Types of analytical measurements

Optical spectroscopic analytical techniques are divided into the classes of ultraviolet, visible, near- and mid-infrared based on the type of electromagnetic change that is being measured, the instrument being used, and the definition used by the scientist. All the definitions in the discussion below are definitions used by chemists and are also dependent on instrumentation, particularly the detectors used in the instrumentation.


When a spectroscopist measures a spectrum, they are typically interested in either the identification of the material (qualitative analysis) or how much of a particular compound is present (quantitative analysis).


In the ultraviolet and visible region of the spectrum (220 to 750 nm), the spectra are due to electronic transitions. These transitions are electronic in nature and many molecules with similar structures have similar transitions. For example, most compounds that have an aromatic ring absorb ultraviolet light at 254 nm. This means that a spectrum might be class specific but not indicative of the molecule itself.

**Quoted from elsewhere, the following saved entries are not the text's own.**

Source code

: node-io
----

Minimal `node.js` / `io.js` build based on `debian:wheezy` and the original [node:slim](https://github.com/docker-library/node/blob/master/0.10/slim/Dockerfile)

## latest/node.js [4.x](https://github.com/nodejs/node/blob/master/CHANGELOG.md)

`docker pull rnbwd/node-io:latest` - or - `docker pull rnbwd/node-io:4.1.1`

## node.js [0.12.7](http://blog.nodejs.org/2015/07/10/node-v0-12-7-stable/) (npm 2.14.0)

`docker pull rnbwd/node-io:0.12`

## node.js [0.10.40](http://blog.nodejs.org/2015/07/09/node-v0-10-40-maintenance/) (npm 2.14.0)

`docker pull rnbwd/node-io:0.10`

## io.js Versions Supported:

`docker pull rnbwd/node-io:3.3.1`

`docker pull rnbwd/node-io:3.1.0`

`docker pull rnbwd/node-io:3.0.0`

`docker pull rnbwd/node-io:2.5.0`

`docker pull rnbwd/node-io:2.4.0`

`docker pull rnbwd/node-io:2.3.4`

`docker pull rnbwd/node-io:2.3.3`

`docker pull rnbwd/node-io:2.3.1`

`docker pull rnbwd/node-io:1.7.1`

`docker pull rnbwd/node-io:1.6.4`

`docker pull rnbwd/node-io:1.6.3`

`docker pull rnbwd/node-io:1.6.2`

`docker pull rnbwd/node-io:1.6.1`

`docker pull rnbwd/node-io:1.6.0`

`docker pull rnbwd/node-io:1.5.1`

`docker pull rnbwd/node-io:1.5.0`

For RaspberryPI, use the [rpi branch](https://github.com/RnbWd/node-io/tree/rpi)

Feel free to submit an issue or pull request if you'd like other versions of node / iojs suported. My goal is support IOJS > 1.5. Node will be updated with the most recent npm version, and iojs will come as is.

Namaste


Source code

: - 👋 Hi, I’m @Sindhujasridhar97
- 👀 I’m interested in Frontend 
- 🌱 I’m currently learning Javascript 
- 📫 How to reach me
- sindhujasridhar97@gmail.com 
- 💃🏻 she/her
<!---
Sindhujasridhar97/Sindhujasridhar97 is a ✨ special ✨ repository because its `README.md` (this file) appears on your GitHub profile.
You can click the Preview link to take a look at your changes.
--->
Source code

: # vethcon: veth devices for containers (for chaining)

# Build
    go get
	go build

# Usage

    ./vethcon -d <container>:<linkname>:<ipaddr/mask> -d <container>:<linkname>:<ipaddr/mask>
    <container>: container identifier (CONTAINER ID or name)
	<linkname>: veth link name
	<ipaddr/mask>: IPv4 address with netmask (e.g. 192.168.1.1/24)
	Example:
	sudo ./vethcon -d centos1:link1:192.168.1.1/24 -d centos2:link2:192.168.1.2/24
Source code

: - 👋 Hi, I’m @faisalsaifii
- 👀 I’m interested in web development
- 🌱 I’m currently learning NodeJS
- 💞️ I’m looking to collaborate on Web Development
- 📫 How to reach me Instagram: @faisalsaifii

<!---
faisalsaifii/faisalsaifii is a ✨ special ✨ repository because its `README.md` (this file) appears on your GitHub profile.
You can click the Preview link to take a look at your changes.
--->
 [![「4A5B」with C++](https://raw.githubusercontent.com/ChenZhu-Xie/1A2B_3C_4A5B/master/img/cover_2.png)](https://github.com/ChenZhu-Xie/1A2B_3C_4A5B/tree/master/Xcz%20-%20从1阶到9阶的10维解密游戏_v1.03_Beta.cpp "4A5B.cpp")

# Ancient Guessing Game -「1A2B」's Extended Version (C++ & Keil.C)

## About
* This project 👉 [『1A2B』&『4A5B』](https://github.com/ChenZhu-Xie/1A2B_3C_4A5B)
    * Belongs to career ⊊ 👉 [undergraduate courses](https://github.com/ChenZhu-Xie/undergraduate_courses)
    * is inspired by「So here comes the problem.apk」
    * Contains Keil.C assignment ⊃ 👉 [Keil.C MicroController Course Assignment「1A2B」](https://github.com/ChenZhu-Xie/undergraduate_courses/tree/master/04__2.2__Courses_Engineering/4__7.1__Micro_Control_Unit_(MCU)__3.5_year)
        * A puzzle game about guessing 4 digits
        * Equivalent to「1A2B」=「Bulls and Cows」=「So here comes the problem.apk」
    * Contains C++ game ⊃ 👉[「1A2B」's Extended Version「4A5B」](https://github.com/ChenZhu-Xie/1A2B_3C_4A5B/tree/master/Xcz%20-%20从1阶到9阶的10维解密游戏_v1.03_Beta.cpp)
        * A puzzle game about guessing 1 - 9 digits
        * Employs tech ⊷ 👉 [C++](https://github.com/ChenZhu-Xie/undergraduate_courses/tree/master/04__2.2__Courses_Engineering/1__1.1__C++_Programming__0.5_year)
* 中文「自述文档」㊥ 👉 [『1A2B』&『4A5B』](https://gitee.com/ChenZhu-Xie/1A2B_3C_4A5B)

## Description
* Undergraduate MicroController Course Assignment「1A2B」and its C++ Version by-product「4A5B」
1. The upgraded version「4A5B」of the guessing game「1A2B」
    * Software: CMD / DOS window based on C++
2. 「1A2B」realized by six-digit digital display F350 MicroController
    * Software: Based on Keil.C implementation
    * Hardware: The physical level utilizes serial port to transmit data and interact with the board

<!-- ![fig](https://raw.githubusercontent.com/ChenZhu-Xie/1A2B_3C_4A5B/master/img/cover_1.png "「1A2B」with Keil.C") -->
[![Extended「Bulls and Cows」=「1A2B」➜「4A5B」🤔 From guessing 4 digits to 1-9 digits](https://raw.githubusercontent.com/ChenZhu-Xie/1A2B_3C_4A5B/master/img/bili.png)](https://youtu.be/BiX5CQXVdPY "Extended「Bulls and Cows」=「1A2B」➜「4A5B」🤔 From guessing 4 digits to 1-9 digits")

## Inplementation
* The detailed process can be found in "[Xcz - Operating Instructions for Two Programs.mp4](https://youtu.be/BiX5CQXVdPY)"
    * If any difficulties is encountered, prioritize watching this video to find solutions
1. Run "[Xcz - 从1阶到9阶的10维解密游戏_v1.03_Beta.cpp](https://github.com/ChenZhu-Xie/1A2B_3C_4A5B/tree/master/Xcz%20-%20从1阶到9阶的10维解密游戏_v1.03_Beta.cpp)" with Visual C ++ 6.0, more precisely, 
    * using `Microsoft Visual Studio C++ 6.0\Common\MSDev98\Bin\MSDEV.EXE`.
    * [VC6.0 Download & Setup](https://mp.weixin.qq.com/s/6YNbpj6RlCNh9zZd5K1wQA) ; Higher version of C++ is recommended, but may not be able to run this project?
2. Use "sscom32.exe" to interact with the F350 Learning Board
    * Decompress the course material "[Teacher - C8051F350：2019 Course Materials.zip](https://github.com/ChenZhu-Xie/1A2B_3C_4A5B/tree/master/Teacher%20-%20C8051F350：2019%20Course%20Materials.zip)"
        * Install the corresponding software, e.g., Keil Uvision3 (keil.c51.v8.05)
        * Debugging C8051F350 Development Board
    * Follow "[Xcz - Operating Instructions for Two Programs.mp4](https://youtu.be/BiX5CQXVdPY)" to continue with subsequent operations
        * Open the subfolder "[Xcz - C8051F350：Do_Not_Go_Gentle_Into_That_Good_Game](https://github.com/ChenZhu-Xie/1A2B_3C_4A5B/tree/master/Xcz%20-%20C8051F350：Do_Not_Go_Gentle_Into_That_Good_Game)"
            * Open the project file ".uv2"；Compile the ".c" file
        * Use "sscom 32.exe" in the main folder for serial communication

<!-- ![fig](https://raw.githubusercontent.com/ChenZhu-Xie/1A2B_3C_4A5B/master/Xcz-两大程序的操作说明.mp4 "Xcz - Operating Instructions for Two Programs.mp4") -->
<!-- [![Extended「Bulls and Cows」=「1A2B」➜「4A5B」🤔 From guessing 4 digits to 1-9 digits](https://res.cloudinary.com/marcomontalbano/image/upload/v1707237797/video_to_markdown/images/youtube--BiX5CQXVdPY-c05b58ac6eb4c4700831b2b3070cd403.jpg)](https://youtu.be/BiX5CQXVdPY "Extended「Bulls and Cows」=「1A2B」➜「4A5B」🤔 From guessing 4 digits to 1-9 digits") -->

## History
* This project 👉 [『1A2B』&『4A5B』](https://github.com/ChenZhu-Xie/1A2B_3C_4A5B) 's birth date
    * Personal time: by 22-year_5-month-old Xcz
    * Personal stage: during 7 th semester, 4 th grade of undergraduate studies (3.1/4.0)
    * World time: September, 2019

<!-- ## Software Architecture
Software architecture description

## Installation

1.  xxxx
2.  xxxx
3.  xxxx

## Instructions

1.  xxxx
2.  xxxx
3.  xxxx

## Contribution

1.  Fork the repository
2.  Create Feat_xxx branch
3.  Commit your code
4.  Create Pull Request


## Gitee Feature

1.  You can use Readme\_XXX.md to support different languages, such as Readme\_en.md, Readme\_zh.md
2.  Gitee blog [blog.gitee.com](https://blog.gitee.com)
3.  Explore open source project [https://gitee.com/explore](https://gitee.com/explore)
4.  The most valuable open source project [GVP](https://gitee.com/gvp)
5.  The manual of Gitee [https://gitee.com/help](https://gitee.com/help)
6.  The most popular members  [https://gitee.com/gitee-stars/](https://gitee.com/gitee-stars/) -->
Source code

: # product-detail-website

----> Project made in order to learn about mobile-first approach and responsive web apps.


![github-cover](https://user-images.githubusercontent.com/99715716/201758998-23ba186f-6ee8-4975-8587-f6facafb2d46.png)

The near-infrared region of the spectrum is typically defined as 750 nanometers to 2,500 nanometers. Spectra in this region are due to overtones of the fundamental absorbances in the mid-infrared. These overtones result from fundamental vibrations of C-H, N-H, and O-H bonds in molecules, and unfortunately overlap with each other. This means that although identification of a material is possible from its near-infrared spectrum, it is not as straightforward as it can be in the mid-infrared.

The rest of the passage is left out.